**REQUIRED WORK:** Scan the entries for lines with the word "references" and copy those lines.

**RECORDS:**
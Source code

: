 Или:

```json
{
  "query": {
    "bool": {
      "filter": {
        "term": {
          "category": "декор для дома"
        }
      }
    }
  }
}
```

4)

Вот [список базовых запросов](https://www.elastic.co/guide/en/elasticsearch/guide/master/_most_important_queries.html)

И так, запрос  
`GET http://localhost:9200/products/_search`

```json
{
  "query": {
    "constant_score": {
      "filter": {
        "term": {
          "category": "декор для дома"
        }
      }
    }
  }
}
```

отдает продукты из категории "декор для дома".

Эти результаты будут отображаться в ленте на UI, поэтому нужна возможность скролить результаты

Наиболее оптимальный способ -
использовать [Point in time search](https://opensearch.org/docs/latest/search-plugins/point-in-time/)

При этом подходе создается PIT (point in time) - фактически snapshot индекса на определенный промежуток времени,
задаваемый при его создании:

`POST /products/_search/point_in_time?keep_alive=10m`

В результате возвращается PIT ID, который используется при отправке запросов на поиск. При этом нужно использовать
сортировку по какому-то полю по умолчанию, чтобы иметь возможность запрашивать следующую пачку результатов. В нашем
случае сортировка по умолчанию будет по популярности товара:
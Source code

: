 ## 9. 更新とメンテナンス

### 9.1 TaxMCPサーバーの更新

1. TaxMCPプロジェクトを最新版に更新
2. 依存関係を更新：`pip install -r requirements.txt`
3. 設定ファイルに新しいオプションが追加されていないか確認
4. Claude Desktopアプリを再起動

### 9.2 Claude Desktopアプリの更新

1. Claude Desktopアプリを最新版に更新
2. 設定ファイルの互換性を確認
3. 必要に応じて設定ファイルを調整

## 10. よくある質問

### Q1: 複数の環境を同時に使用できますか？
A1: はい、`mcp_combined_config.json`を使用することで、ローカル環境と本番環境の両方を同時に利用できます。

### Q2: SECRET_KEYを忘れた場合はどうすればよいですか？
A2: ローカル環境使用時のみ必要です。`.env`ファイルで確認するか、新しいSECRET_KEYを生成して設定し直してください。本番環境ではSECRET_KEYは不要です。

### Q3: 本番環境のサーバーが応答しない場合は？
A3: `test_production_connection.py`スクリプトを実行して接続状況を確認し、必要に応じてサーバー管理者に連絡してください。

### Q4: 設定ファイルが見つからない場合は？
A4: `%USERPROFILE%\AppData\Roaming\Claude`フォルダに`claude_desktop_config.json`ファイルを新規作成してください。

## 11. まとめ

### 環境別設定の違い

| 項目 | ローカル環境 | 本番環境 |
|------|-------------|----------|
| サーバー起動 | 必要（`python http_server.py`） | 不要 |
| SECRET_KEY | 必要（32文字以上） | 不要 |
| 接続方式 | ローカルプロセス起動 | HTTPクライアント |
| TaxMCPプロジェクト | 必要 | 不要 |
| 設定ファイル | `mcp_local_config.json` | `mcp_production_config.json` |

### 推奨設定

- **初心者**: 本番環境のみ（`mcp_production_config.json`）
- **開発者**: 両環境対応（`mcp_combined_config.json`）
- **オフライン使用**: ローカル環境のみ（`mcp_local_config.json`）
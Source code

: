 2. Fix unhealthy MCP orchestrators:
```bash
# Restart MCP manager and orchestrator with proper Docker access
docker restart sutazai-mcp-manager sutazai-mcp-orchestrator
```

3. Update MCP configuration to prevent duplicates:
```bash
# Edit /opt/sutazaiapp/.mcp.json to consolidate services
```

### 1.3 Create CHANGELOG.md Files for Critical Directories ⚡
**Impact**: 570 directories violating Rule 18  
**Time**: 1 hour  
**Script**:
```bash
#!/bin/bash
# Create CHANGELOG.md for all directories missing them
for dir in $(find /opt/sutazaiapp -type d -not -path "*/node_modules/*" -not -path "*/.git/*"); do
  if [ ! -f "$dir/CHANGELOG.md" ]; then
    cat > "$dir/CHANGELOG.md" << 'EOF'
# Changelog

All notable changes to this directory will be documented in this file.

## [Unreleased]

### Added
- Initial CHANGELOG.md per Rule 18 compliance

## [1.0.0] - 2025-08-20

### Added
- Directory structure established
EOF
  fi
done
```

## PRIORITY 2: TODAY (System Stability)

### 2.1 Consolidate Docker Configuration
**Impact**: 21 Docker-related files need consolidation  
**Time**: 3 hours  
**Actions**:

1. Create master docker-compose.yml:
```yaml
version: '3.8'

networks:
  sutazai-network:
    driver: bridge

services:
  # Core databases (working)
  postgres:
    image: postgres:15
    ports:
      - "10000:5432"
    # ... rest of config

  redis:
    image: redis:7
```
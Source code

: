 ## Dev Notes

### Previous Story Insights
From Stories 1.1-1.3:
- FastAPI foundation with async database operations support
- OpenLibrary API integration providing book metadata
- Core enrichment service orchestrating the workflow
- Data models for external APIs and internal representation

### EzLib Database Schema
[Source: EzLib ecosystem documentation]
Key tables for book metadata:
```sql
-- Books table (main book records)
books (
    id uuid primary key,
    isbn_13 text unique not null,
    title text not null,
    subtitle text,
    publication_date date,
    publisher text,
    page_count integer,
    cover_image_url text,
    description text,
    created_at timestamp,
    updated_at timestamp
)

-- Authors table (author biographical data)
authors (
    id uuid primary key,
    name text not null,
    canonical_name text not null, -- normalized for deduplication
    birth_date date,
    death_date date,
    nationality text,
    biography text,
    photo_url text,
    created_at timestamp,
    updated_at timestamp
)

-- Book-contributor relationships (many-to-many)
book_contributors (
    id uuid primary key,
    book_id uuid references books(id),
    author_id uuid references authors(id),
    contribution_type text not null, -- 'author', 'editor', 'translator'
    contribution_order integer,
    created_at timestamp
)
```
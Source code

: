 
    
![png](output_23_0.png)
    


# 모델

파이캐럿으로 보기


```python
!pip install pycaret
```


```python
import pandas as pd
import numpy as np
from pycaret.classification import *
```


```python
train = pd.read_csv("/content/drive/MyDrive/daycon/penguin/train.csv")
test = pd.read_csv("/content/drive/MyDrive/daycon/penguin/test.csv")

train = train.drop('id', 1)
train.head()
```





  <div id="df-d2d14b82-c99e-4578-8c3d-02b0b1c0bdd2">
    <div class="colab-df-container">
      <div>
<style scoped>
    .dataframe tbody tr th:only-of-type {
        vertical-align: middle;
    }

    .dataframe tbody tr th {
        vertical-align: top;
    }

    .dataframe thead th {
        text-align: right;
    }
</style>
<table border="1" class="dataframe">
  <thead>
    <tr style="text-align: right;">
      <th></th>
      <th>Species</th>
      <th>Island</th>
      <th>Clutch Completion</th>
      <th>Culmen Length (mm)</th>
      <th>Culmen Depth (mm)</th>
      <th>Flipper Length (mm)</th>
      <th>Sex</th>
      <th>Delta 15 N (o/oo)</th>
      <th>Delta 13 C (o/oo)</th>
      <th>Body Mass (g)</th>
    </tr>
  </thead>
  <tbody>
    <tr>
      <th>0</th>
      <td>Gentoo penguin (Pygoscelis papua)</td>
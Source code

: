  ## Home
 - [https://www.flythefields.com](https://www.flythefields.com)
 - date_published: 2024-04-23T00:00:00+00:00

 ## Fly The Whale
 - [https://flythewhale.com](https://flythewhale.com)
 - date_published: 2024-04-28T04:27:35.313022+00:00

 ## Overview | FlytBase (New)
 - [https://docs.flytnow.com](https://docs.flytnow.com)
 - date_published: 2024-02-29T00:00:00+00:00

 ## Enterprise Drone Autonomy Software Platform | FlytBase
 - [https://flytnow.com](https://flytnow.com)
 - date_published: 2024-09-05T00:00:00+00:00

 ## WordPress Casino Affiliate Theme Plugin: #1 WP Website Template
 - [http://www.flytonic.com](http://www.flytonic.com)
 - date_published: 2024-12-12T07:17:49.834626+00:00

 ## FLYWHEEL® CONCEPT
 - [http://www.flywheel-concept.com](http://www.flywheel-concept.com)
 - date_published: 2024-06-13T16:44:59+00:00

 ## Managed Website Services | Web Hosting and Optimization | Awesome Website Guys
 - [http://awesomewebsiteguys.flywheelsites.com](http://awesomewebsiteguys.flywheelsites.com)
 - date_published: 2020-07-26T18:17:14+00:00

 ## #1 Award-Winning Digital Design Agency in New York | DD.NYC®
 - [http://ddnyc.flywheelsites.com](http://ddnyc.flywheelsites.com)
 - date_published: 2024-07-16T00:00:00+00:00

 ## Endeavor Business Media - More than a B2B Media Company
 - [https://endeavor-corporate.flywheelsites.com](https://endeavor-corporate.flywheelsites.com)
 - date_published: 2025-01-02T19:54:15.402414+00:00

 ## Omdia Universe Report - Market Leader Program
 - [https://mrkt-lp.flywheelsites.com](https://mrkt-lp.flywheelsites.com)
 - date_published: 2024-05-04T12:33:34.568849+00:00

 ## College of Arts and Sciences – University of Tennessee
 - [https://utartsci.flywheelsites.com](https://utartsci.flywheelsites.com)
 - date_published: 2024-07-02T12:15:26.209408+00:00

**COMPLETED EXERCISE:**
    book_id uuid references books(id),
    author_id uuid references authors(id),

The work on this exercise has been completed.